Investigating the electrical properties of (TaN)_1-xC_x thin films and their crystal phase evolution for enhanced performance in OTS selector devices

Three–dimensional (3D) cross–point memories have attracted significant interest owing to their fast processing and high densities, achieved by stacking memories with selector devices. Ovonic threshold switching (OTS) is a promising selector for memory arrays because of its reversible electrical switching behavior. Although transition metal nitrides (TMNs) such as TiN_x, TaN_x, WN_x are commonly used as electrodes in OTS devices owing to their superior thermal stability with low resistivity, the metal ions in TMNs can diffuse and recrystallize with chalcogenide alloys, thereby degrading device performance. Amorphous carbon (a–C) can be a promising alternative electrode material, offering advantages such as low surface roughness, cost–effectiveness, high work function (WF), and excellent thermal stability. However, its high resistivity (∼ 150 mΩ–cm) increases threshold voltage (V_th) of the device, resulting in higher power consumption. Therefore, combining a–C with TMNs can leverage their strengths. In this study, we explored C content in (TaN)_1-xC_x (0 ≤ x ≤ 0.20) electrodes and its effect on GeS₂–based OTS selector devices. The resistivity ranged from 0.850 to 1.203 mΩ–cm with increasing x (0 ≤ x ≤ 0.20). In device characteristics, both V_th and I_off decreased from 5.10 to 4.10 V and 12.80–6.00 nA with increasing x, respectively, indicating that power consumption can be effectively reduced.
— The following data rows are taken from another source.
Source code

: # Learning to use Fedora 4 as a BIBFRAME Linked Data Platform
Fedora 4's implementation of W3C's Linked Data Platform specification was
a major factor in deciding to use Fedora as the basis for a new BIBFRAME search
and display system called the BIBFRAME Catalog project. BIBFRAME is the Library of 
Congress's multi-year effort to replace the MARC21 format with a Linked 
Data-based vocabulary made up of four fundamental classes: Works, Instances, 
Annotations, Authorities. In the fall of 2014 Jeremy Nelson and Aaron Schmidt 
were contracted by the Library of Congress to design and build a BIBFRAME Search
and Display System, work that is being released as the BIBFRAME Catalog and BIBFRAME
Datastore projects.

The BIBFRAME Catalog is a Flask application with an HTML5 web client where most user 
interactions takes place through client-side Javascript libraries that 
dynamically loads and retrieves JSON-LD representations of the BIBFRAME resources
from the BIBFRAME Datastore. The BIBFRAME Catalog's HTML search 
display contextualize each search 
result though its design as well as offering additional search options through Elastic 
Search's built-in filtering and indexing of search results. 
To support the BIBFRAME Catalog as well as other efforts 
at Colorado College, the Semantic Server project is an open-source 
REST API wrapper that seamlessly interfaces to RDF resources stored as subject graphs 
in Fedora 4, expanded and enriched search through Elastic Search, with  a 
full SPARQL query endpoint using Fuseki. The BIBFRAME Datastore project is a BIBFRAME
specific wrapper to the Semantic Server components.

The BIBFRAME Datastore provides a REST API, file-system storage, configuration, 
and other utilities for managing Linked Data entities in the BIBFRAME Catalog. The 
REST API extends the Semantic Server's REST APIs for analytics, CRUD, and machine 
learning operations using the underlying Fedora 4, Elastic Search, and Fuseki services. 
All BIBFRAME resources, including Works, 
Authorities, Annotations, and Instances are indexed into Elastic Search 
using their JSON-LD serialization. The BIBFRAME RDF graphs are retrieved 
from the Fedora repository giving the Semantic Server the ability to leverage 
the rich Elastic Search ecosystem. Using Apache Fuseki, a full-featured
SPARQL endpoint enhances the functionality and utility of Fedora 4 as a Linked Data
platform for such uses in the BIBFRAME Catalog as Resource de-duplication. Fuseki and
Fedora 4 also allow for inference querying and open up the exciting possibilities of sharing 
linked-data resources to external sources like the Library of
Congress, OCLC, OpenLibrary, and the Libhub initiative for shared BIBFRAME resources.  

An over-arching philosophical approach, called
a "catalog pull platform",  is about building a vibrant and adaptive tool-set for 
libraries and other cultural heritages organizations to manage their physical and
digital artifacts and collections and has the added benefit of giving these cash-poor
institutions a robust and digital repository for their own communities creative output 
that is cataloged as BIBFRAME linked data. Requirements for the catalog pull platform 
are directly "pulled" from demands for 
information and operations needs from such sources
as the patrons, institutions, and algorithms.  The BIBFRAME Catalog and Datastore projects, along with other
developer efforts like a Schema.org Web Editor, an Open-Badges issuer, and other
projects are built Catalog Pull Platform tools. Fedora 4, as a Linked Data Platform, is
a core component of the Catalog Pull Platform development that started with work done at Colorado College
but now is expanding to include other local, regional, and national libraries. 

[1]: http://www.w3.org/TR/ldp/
The decrease in V_th and I_off induced from incorporating C can be attributed to the increased WF and decreased interface–trap density (N_it) of (TaN)_1-xC_x electrodes; while, an excellent device lifetime (6.0 × 10⁹ pulses) was obtained due to higher bonding strength and thermal stability. The higher subthreshold swing of (TaN)_1-xC_x (x = 0.20)/GeS₂ (OTS selector)/TaN device allows to reduce N_it, minimizing charge trapping effect, in turns, reducing V_th.